■ EXERCISE DESCRIPTION ■
Print nothing except the lines of the listing below from the line with "nonresident crewmember, permanently" to the line with "(1) Declaration and", each exactly as written, both ends included.

■ DATA TO USE ■
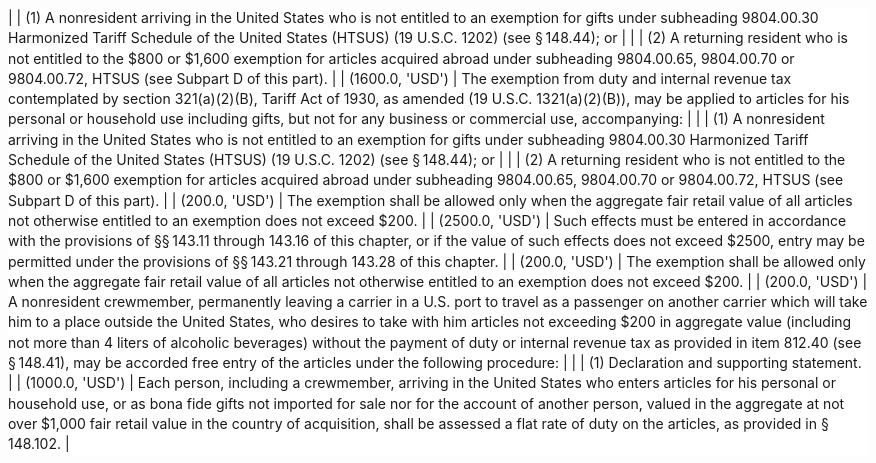 |                 |             (1) A nonresident arriving in the United States who is not entitled to an exemption for gifts under subheading 9804.00.30 Harmonized Tariff Schedule of the United States (HTSUS) (19 U.S.C. 1202) (see &#167;&#8201;148.44); or                                                                                                                                                                                                                                                                                        |
|                 |             (2) A returning resident who is not entitled to the $800 or $1,600 exemption for articles acquired abroad under subheading 9804.00.65, 9804.00.70 or 9804.00.72, HTSUS (see Subpart D of this part).                                                                                                                                                                                                                                                                                                                    |
| (1600.0, 'USD') | The exemption from duty and internal revenue tax contemplated by section 321(a)(2)(B), Tariff Act of 1930, as amended (19 U.S.C. 1321(a)(2)(B)), may be applied to articles for his personal or household use including gifts, but not for any business or commercial use, accompanying:                                                                                                                                                                                                                                            |
|                 |             (1) A nonresident arriving in the United States who is not entitled to an exemption for gifts under subheading 9804.00.30 Harmonized Tariff Schedule of the United States (HTSUS) (19 U.S.C. 1202) (see &#167;&#8201;148.44); or                                                                                                                                                                                                                                                                                        |
|                 |             (2) A returning resident who is not entitled to the $800 or $1,600 exemption for articles acquired abroad under subheading 9804.00.65, 9804.00.70 or 9804.00.72, HTSUS (see Subpart D of this part).                                                                                                                                                                                                                                                                                                                    |
| (200.0, 'USD')  | The exemption shall be allowed only when the aggregate fair retail value of all articles not otherwise entitled to an exemption does not exceed $200.                                                                                                                                                                                                                                                                                                                                                                               |
| (2500.0, 'USD') | Such effects must be entered in accordance with the provisions of &#167;&#167;&#8201;143.11 through 143.16 of this chapter, or if the value of such effects does not exceed $2500, entry may be permitted under the provisions of &#167;&#167;&#8201;143.21 through 143.28 of this chapter.                                                                                                                                                                                                                                         |
| (200.0, 'USD')  | The exemption shall be allowed only when the aggregate fair retail value of all articles not otherwise entitled to an exemption does not exceed $200.                                                                                                                                                                                                                                                                                                                                                                               |
| (200.0, 'USD')  | A nonresident crewmember, permanently leaving a carrier in a U.S. port to travel as a passenger on another carrier which will take him to a place outside the United States, who desires to take with him articles not exceeding $200 in aggregate value (including not more than 4 liters of alcoholic beverages) without the payment of duty or internal revenue tax as provided in item 812.40 (see &#167;&#8201;148.41), may be accorded free entry of the articles under the following procedure:                              |
|                 |             (1) Declaration and supporting statement.                                                                                                                                                                                                                                                                                                                                                                                                                                                                               |
| (1000.0, 'USD') | Each person, including a crewmember, arriving in the United States who enters articles for his personal or household use, or as bona fide gifts not imported for sale nor for the account of another person, valued in the aggregate at not over $1,000 fair retail value in the country of acquisition, shall be assessed a flat rate of duty on the articles, as provided in &#167;&#8201;148.102.                                                                                                                                |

■ YOUR RESPONSE ■
| (200.0, 'USD')  | A nonresident crewmember, permanently leaving a carrier in a U.S. port to travel as a passenger on another carrier which will take him to a place outside the United States, who desires to take with him articles not exceeding $200 in aggregate value (including not more than 4 liters of alcoholic beverages) without the payment of duty or internal revenue tax as provided in item 812.40 (see &#167;&#8201;148.41), may be accorded free entry of the articles under the following procedure:                              |
|                 |             (1) Declaration and supporting statement.                                                                                                                                                                                                                                                                                                                                                                                                                                                                               |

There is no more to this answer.